Tuesday, March 8, 2011

Point-specific timetables, an example

So simple, yet so complicated: Catching a bus [written 2008]

A half minute ago, laptop in hand, I boarded my bus to the local public library. It was an unamazingly commonplace activity, free of any problem or annoyance.

But it wasn't that simple, for I used a bit of self-developed technology I wish everyone had. The simple part was that I just checked the bus time on the hand-built schedule I affixed by magnet to the side of my refrigerator, and made sure I walked out the door by that time.

Point-specific timetable posted on refrigerator door

Yes, that seems simple, but consider what most transit riders face. All they have to work with is a printed bus schedule, which merely tells you when the bus passes certain points. My "value added" is to calculate the time the bus passes my stop, build in the walking time between my house and that bus stop, then back up four minutes as a buffer.

I call my creation a Point-Specific Timetable, or PST for short.

All in all, for my particular bus stop, for that bus route, going that direction, I need to subtract nine minutes from the time on the printed timetable for their timepoint nearest my house. That timepoint is only 500 feet farther away, but since it's downstream of my stop, my bus passes my stop earlier than that one, so I back up one minute. Then, as I said, subtract my four-minute walking time, and subtract another four minutes to be sure I get to the bus stop before the bus does. That's for the outbound trip that gets me to the library.

For inbound trips, I also subtract nine minutes, but the numbers leading to that amount are different. First, I need to cross the four-lane road the bus travels. This might mean waiting for the pedestrian signal, or at least for traffic to clear, so I build in a fifth walking minute. Second, since I am now downstream of that timepoint, I don't need to factor in that "upstream" minute. However, it is not enough to warrant building in a minute of travel time for the bus. Thus four minutes walking, one minute crossing, and four minutes buffer, again for a total of nine.

In this particular case, at around 9:40 I glanced at the PST on the fridge, which indicated a must-leave-by time of 10:05 for the next library trip. OK, I thought to myself, that gives me 25 minutes to pack up the overdue library books, zip up the laptop, grab my wallet (with bus pass and library card) and cell phone (which doubles as a watch), and maybe even throw a load in the washing machine, before throwing on my coat and heading out the door.

I did all that, and when I got to the stop sign at the end of my little street, about one minute into the trek, I was pleased to see that it was 10:06. I arrived at the stop at 10:08, so I must have walked a little faster than usual.

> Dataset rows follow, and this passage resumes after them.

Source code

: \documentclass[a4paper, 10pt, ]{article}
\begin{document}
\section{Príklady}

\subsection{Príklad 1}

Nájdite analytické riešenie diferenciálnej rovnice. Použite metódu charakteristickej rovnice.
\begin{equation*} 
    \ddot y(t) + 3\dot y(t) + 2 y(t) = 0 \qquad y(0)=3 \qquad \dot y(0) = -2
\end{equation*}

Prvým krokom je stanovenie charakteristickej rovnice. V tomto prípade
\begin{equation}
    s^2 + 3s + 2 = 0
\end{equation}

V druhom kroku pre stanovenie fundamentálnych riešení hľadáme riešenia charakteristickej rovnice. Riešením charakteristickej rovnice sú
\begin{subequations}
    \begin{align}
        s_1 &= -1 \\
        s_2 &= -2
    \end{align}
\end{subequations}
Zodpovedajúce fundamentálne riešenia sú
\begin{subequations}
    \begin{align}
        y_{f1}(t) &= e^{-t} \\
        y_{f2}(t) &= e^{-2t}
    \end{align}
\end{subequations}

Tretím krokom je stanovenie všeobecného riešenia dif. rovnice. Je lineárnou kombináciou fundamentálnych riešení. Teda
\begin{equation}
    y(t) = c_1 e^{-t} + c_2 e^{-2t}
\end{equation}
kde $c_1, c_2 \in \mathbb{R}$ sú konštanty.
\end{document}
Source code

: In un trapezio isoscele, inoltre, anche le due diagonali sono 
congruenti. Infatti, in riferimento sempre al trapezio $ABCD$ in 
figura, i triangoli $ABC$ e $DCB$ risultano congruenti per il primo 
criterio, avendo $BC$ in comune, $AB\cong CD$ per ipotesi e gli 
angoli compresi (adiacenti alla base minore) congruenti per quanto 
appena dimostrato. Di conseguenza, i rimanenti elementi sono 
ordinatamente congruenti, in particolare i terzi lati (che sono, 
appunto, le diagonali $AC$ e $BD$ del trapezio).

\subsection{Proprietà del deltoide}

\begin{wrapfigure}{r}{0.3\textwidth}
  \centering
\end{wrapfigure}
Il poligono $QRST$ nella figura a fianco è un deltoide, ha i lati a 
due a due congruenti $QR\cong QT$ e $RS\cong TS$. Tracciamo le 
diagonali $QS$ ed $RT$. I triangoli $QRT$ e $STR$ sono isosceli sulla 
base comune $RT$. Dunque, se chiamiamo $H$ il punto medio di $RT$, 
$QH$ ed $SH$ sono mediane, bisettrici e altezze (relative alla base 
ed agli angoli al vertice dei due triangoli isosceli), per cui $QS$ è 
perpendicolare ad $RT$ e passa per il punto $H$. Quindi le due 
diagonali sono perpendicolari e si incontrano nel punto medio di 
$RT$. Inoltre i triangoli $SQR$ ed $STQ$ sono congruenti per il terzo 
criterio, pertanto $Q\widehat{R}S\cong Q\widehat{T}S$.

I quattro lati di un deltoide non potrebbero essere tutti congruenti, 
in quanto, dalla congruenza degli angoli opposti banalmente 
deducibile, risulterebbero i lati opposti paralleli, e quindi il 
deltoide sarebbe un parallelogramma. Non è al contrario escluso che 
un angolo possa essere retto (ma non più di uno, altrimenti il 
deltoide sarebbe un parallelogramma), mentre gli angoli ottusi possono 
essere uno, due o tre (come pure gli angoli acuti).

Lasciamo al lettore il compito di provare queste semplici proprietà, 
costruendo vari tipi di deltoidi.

Still, I was there in plenty of time. The bus came along at 10:13, just a minute early by my figuring, but since I'd built in four minutes lead time, it didn't matter.

I waited just about five minutes, a comfortably short wait. Any less, I would have worried about missing it. Much more, I would have grown impatient.

The point of it all was that I was able to use my little PST tool to plan when to leave the house in order to catch the bus, and also to give myself enough time to prepare properly for the trip. Since the tool has the must-leave-by times figured out in advance, I don't have to figure it out. Bing bing, glance at the chart and the clock, all of two seconds, and I have all the information I need to make a snap decision.

Perhaps some really experienced transit riders have built all this into an internal clock, but most people are not experienced transit riders. Even for me, it really does help to have a tool that makes transit so much easier to use.

My plan is to equip every home in America with their own PST so that everyone can use transit as easily as I do. This would help lessen our dependence on foreign oil, and also allow taxpayer subsidized transit systems to pay their own way.